Tuesday, September 16, 2008

Dedicated vs Shared Connection

We have an application that's vendor canned installed on windows platform. It was on oracle 10g release 1. It has been running fine with about 200 concurrent connections until we applied a vendor provided patch on it. Right after we applied that patch, we started to get phone calls complaining about not being able to login the application. At that point, there were only about 130 connections. It turned out to be a dedicated vs shared connection issue.

The connection was supposed to be "shared", vendor configuration was to run on the default 1521 port, which our policy doesn't allow. So we changed to run on a non-default port. However this led to all supposedly "shared" connection to become "dedicated" connection from day 1 ever since we started to use the application.

So why do we start to see this issue after the patch? Before the patch, SGA was configured as 1200M, with 2GB of memory limit per application on 32-bit windows, that leaves about 2048M – 1200M = 848M for other processes/memories, including server processes that handle connections. The patch increased the SGA to 1656M, which leaves about 2048M – 1565M = 392M for other processes/memories. You see, we only have 392M instead of 848M to handle connections and other things after the patch, which explained why we hit the problem with only about 130 connections.

The issue was resolved by setting up the local_listener parameter. Once we set it up to register the service with the listener on the non-default port as follows, the connections become "shared" and the server was able to handle 200+ connections without any issue.

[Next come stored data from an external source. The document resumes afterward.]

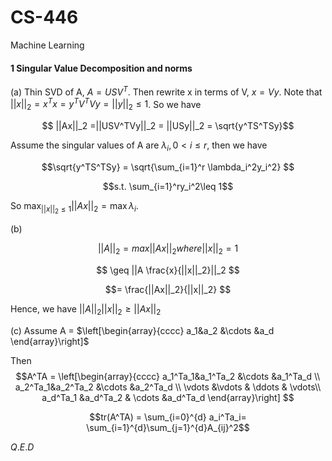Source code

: # CS-446

Machine Learning
#### 1 Singular Value Decomposition and norms
(a) Thin SVD of A, $A = USV^T$. Then rewrite  x in terms of V, $x = Vy$. 
Note that $||x||_2 = x^Tx = y^TV^TVy = ||y||_2 \leq 1$.
So we have 

$$ ||Ax||_2 =||USV^TVy||_2 = ||USy||_2 = \sqrt{y^TS^TSy}$$

Assume the singular values of A are $\lambda_i, 0 < i \leq r$, then we have 

$$\sqrt{y^TS^TSy} = \sqrt{\sum_{i=1}^r \lambda_i^2y_i^2} $$

$$s.t. \sum_{i=1}^ry_i^2\leq 1$$

So $\max_{||x||_2\leq1}||Ax||_2 = \max \lambda_i$.


(b)

$$ ||A||_2 = max ||Ax||_2 where ||x||_2=1$$

$$ \geq ||A \frac{x}{||x||_2}||_2 $$ 

$$= \frac{||Ax||_2}{||x||_2} $$

Hence, we have $||A||_2||x||_2 \geq ||Ax||_2$

(c)
Assume A = $\left[\begin{array}{cccc} 
a_1&a_2 &\cdots &a_d
\end{array}\right]$

Then $$A^TA = \left[\begin{array}{cccc} 
a_1^Ta_1&a_1^Ta_2 &\cdots &a_1^Ta_d \\
a_2^Ta_1&a_2^Ta_2 &\cdots &a_2^Ta_d \\
\vdots &\vdots & \ddots & \vdots\\
a_d^Ta_1 &a_d^Ta_2 & \cdots &a_d^Ta_d
\end{array}\right]
$$

$$tr(A^TA) = \sum_{i=0}^{d} a_i^Ta_i= \sum_{i=1}^{d}\sum_{j=1}^{d}A_{ij}^2$$

$Q.E.D$
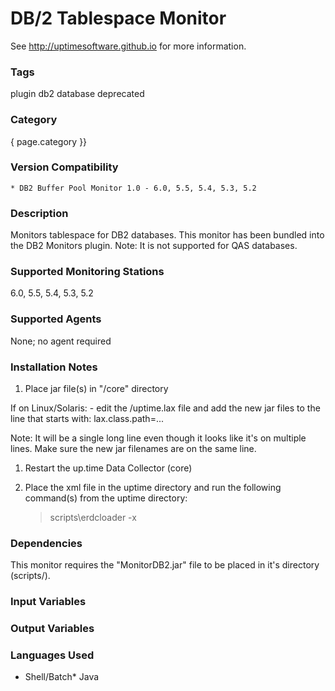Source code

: # DB/2 Tablespace Monitor

See http://uptimesoftware.github.io for more information.

### Tags 
 plugin   db2   database   deprecated  

### Category

{ page.category }}

### Version Compatibility


  
    * DB2 Buffer Pool Monitor 1.0 - 6.0, 5.5, 5.4, 5.3, 5.2
  


### Description
Monitors tablespace for DB2 databases.
This monitor has been bundled into the DB2 Monitors plugin.
Note: It is not supported for QAS databases.


### Supported Monitoring Stations

6.0, 5.5, 5.4, 5.3, 5.2

### Supported Agents
None; no agent required

### Installation Notes
<ol>
<li>Place jar file(s) in "/core" directory</li>
</ol>


<p>If on Linux/Solaris:
- edit the /uptime.lax file and add the new jar files to the line that starts with:
lax.class.path=...</p>

<p>Note: It will be a single long line even though it looks like it's on multiple lines. Make sure the new jar filenames are on the same line.</p>

<ol>
<li><p>Restart the up.time Data Collector (core)</p></li>
<li><p>Place the xml file in the uptime directory and run the following command(s) from the uptime directory:</p>

<blockquote><p>scripts\erdcloader -x</p></blockquote></li>
</ol>



### Dependencies
<p>This monitor requires the "MonitorDB2.jar" file to be placed in it's directory (scripts/).</p>


### Input Variables


### Output Variables



### Languages Used
* Shell/Batch* Java

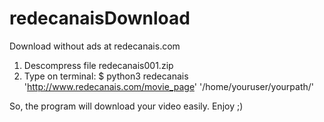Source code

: # redecanaisDownload
Download without ads at redecanais.com
1. Descompress file redecanais001.zip
2. Type on terminal:
$ python3 redecanais 'http://www.redecanais.com/movie_page' '/home/youruser/yourpath/'

So, the program will download your video easily.
Enjoy ;)
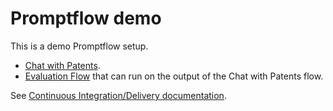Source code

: # Promptflow demo

This is a demo Promptflow setup.

- [Chat with Patents](chat-with-patents).
- [Evaluation Flow](rag-evaluation-flow) that can run on the output of the Chat with Patents flow.

See [Continuous Integration/Delivery documentation](CI-CD.md).
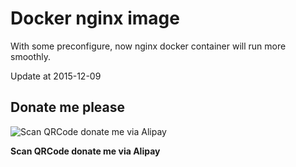 # Docker nginx image

With some preconfigure, now nginx docker container will run more smoothly.

Update at 2015-12-09

## Donate me please

![Scan QRCode donate me via Alipay](https://www.netroby.com/assets/images/alipayme.jpg)

**Scan QRCode donate me via Alipay**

local_listener='(ADDRESS=(PROTOCOL=TCP)(HOST=hostname)(PORT=port number))'

Sunday, September 14, 2008

Upgrade Linux Kernel on RAC Servers

Every once a while, you may need to upgrade your linux kernel on your RAC servers. Upgrading kernel itself is pretty straight forward, however you need to make sure if other components in your RAC environment need to be upgraded as well, such as PowerPath, OCFS2, ASMlib, etc. We use ASM directly on top of raw devices, so we don't need to worry about ASMlib upgrade. Here are the detailed steps to get the kernel upgraded from 2.6.9-55 to 2.6.9-67, and PowerPath and OCFS2 upgraded to a corresponding version.

Pre-upgrade Steps:


Download kernel-largesmp-2.6.9-67.EL.x86_64.rpm from RedHat

Download PowerPath 5.1 EMCpower.LINUX-5.1.0-194.rhel.x86_64.rpm from EMC

Download OCFS2 ocfs2-2.6.9-67.ELlargesmp-1.2.8-2.el4.x86_64.rpm from oracle

Upgrade Steps:

Shutdown all RAC components gracefully on the server
a. setup environment variable

b. $ srvctl stop instance -d {database name} -i {instance name} -o transactional
c. $ srvctl stop asm -n {node}
d. $ srvctl stop nodeapps -n {node}

e. # crsctl stop crs


Comment out the last 3 lines in /etc/inittab, then reboot server, this is to disable oracle clusterware upon server reboot

#h1:35:respawn:/etc/init.d/init.evmd run >/dev/null 2>&1

#h2:35:respawn:/etc/init.d/init.cssd fatal >/dev/null 2>&1

#h3:35:respawn:/etc/init.d/init.crsd run >/dev/null 2>&1

Install the new kernel
# rpm -ivh kernel-largesmp-2.6.9-67.EL.x86_64.rpm


Edit /etc/grub.conf to enable new kernel upon reboot, then reboot server


Upgrade PowerPath 5.1 and reboot server, check all PowerPath device names are mapped correctly
# powermt save
# rpm -Uvh EMCpower.LINUX-5.1.0-194.rhel.x86_64.rpm
# reboot


Upgrade OCFS2 1.2.8-2 and reboot server, check all cluster filesystems are mounted correctly
# rpm -Uvh ocfs2-2.6.9-67.ELlargesmp-1.2.8-2.el4.x86_64.rpm
# reboot


Uncomment out the last 3 lines in /etc/inittab, then reboot server, check all oracle services are up correctly.